* Your instructions
Print each entry precisely; exclude the pictures.

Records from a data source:
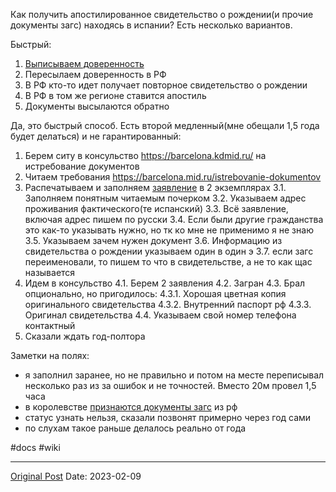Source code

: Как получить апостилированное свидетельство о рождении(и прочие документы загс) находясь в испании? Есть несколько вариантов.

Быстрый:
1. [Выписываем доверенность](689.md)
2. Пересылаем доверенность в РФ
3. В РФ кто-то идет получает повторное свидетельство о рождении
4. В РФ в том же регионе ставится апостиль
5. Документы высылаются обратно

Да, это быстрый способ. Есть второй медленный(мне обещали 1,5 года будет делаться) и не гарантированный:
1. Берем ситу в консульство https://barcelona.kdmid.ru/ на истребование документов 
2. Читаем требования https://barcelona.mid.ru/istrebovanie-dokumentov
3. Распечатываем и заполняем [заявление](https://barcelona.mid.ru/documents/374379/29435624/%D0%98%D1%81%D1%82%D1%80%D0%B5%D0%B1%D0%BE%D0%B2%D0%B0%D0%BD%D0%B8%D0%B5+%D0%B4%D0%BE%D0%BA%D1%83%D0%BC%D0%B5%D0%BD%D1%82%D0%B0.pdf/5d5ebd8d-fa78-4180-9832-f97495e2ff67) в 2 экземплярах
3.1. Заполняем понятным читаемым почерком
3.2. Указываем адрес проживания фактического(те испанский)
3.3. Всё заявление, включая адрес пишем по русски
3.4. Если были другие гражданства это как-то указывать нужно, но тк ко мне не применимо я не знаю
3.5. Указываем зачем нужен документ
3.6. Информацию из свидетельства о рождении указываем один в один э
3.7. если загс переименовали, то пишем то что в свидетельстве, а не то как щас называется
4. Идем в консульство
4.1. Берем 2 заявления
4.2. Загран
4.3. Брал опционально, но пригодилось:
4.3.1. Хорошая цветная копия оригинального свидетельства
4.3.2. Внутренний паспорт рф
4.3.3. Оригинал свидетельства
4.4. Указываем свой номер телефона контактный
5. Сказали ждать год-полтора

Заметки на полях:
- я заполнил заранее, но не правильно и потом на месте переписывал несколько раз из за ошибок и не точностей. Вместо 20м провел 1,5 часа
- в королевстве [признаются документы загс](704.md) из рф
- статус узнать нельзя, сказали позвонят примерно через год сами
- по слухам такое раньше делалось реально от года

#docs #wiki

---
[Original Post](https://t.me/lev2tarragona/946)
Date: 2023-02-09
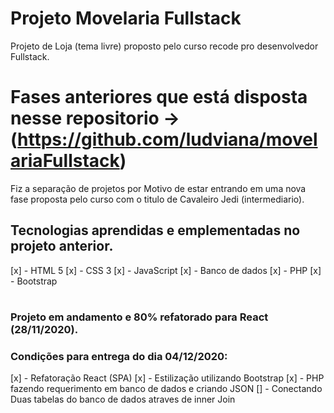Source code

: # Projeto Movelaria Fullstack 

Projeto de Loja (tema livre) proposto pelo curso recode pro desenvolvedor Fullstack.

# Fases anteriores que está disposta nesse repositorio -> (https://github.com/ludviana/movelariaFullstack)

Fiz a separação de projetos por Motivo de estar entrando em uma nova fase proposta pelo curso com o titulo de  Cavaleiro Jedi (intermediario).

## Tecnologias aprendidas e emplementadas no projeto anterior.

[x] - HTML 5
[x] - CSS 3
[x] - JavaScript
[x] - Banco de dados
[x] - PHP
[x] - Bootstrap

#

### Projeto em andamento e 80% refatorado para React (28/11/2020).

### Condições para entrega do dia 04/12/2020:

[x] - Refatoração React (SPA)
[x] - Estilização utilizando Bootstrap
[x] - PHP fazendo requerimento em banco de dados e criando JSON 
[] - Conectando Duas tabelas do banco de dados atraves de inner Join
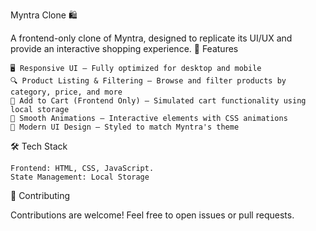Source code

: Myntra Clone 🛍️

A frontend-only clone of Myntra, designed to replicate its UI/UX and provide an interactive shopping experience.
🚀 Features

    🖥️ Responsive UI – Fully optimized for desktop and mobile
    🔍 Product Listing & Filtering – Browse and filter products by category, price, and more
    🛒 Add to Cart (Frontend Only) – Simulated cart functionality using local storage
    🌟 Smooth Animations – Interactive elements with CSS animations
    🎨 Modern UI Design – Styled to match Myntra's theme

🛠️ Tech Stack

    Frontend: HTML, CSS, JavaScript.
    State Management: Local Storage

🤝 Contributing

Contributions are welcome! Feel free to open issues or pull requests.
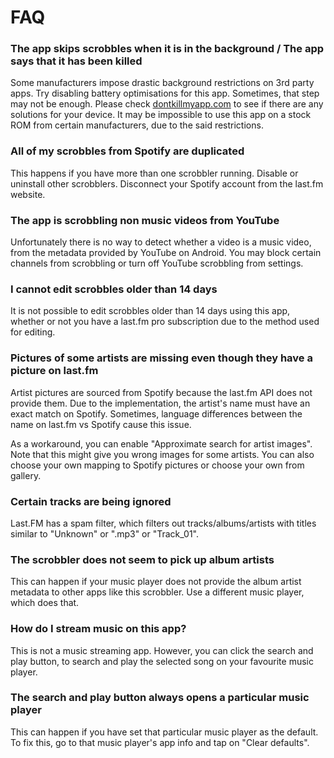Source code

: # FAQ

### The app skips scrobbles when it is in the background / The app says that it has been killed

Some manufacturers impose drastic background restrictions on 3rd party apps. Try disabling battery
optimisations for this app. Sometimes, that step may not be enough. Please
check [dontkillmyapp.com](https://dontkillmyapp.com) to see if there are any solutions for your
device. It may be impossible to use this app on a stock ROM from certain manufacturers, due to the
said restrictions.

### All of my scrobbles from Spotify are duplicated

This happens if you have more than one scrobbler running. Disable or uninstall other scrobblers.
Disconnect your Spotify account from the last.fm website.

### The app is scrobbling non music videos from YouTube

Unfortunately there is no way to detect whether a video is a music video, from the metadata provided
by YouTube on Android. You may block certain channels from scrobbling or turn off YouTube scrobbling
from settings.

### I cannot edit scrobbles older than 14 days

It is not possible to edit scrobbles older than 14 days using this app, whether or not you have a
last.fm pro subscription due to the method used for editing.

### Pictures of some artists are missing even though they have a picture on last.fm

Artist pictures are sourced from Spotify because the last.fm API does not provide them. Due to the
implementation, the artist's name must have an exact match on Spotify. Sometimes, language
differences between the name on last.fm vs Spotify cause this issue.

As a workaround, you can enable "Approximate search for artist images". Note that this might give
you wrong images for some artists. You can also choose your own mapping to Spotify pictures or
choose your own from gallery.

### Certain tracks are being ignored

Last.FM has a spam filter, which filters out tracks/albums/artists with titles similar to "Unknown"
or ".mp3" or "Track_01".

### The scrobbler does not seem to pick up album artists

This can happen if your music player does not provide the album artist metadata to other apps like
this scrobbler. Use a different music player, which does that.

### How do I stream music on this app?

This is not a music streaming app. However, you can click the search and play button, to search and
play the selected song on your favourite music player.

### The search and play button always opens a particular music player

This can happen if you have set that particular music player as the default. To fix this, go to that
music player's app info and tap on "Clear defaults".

* Finished task
Source code

: Как получить апостилированное свидетельство о рождении(и прочие документы загс) находясь в испании? Есть несколько вариантов.

Быстрый:
1. [Выписываем доверенность](689.md)
2. Пересылаем доверенность в РФ
3. В РФ кто-то идет получает повторное свидетельство о рождении
4. В РФ в том же регионе ставится апостиль
5. Документы высылаются обратно

Да, это быстрый способ. Есть второй медленный(мне обещали 1,5 года будет делаться) и не гарантированный:
1. Берем ситу в консульство https://barcelona.kdmid.ru/ на истребование документов 
2. Читаем требования https://barcelona.mid.ru/istrebovanie-dokumentov
3. Распечатываем и заполняем [заявление](https://barcelona.mid.ru/documents/374379/29435624/%D0%98%D1%81%D1%82%D1%80%D0%B5%D0%B1%D0%BE%D0%B2%D0%B0%D0%BD%D0%B8%D0%B5+%D0%B4%D0%BE%D0%BA%D1%83%D0%BC%D0%B5%D0%BD%D1%82%D0%B0.pdf/5d5ebd8d-fa78-4180-9832-f97495e2ff67) в 2 экземплярах
3.1. Заполняем понятным читаемым почерком
3.2. Указываем адрес проживания фактического(те испанский)
3.3. Всё заявление, включая адрес пишем по русски
3.4. Если были другие гражданства это как-то указывать нужно, но тк ко мне не применимо я не знаю
3.5. Указываем зачем нужен документ
3.6. Информацию из свидетельства о рождении указываем один в один э
3.7. если загс переименовали, то пишем то что в свидетельстве, а не то как щас называется
4. Идем в консульство
4.1. Берем 2 заявления
4.2. Загран
4.3. Брал опционально, но пригодилось:
4.3.1. Хорошая цветная копия оригинального свидетельства
4.3.2. Внутренний паспорт рф
4.3.3. Оригинал свидетельства
4.4. Указываем свой номер телефона контактный
5. Сказали ждать год-полтора

Заметки на полях:
- я заполнил заранее, но не правильно и потом на месте переписывал несколько раз из за ошибок и не точностей. Вместо 20м провел 1,5 часа
- в королевстве [признаются документы загс](704.md) из рф
- статус узнать нельзя, сказали позвонят примерно через год сами
- по слухам такое раньше делалось реально от года

#docs #wiki

---
[Original Post](https://t.me/lev2tarragona/946)
Date: 2023-02-09
Source code

: # Projeto Movelaria Fullstack 

Projeto de Loja (tema livre) proposto pelo curso recode pro desenvolvedor Fullstack.

# Fases anteriores que está disposta nesse repositorio -> (https://github.com/ludviana/movelariaFullstack)

Fiz a separação de projetos por Motivo de estar entrando em uma nova fase proposta pelo curso com o titulo de  Cavaleiro Jedi (intermediario).

## Tecnologias aprendidas e emplementadas no projeto anterior.

[x] - HTML 5
[x] - CSS 3
[x] - JavaScript
[x] - Banco de dados
[x] - PHP
[x] - Bootstrap

#

### Projeto em andamento e 80% refatorado para React (28/11/2020).

### Condições para entrega do dia 04/12/2020:

[x] - Refatoração React (SPA)
[x] - Estilização utilizando Bootstrap
[x] - PHP fazendo requerimento em banco de dados e criando JSON 
[] - Conectando Duas tabelas do banco de dados atraves de inner Join
Source code

: Myntra Clone 🛍️

A frontend-only clone of Myntra, designed to replicate its UI/UX and provide an interactive shopping experience.
🚀 Features

    🖥️ Responsive UI – Fully optimized for desktop and mobile
    🔍 Product Listing & Filtering – Browse and filter products by category, price, and more
    🛒 Add to Cart (Frontend Only) – Simulated cart functionality using local storage
    🌟 Smooth Animations – Interactive elements with CSS animations
    🎨 Modern UI Design – Styled to match Myntra's theme

🛠️ Tech Stack

    Frontend: HTML, CSS, JavaScript.
    State Management: Local Storage

🤝 Contributing

Contributions are welcome! Feel free to open issues or pull requests.
Source code

: # FAQ

### The app skips scrobbles when it is in the background / The app says that it has been killed

Some manufacturers impose drastic background restrictions on 3rd party apps. Try disabling battery
optimisations for this app. Sometimes, that step may not be enough. Please
check [dontkillmyapp.com](https://dontkillmyapp.com) to see if there are any solutions for your
device. It may be impossible to use this app on a stock ROM from certain manufacturers, due to the
said restrictions.

### All of my scrobbles from Spotify are duplicated

This happens if you have more than one scrobbler running. Disable or uninstall other scrobblers.
Disconnect your Spotify account from the last.fm website.

### The app is scrobbling non music videos from YouTube

Unfortunately there is no way to detect whether a video is a music video, from the metadata provided
by YouTube on Android. You may block certain channels from scrobbling or turn off YouTube scrobbling
from settings.

### I cannot edit scrobbles older than 14 days

It is not possible to edit scrobbles older than 14 days using this app, whether or not you have a
last.fm pro subscription due to the method used for editing.

### Pictures of some artists are missing even though they have a picture on last.fm

Artist pictures are sourced from Spotify because the last.fm API does not provide them. Due to the
implementation, the artist's name must have an exact match on Spotify. Sometimes, language
differences between the name on last.fm vs Spotify cause this issue.

As a workaround, you can enable "Approximate search for artist images". Note that this might give
you wrong images for some artists. You can also choose your own mapping to Spotify pictures or
choose your own from gallery.

### Certain tracks are being ignored

Last.FM has a spam filter, which filters out tracks/albums/artists with titles similar to "Unknown"
or ".mp3" or "Track_01".

### The scrobbler does not seem to pick up album artists

This can happen if your music player does not provide the album artist metadata to other apps like
this scrobbler. Use a different music player, which does that.

### How do I stream music on this app?

This is not a music streaming app. However, you can click the search and play button, to search and
play the selected song on your favourite music player.

### The search and play button always opens a particular music player

This can happen if you have set that particular music player as the default. To fix this, go to that
music player's app info and tap on "Clear defaults".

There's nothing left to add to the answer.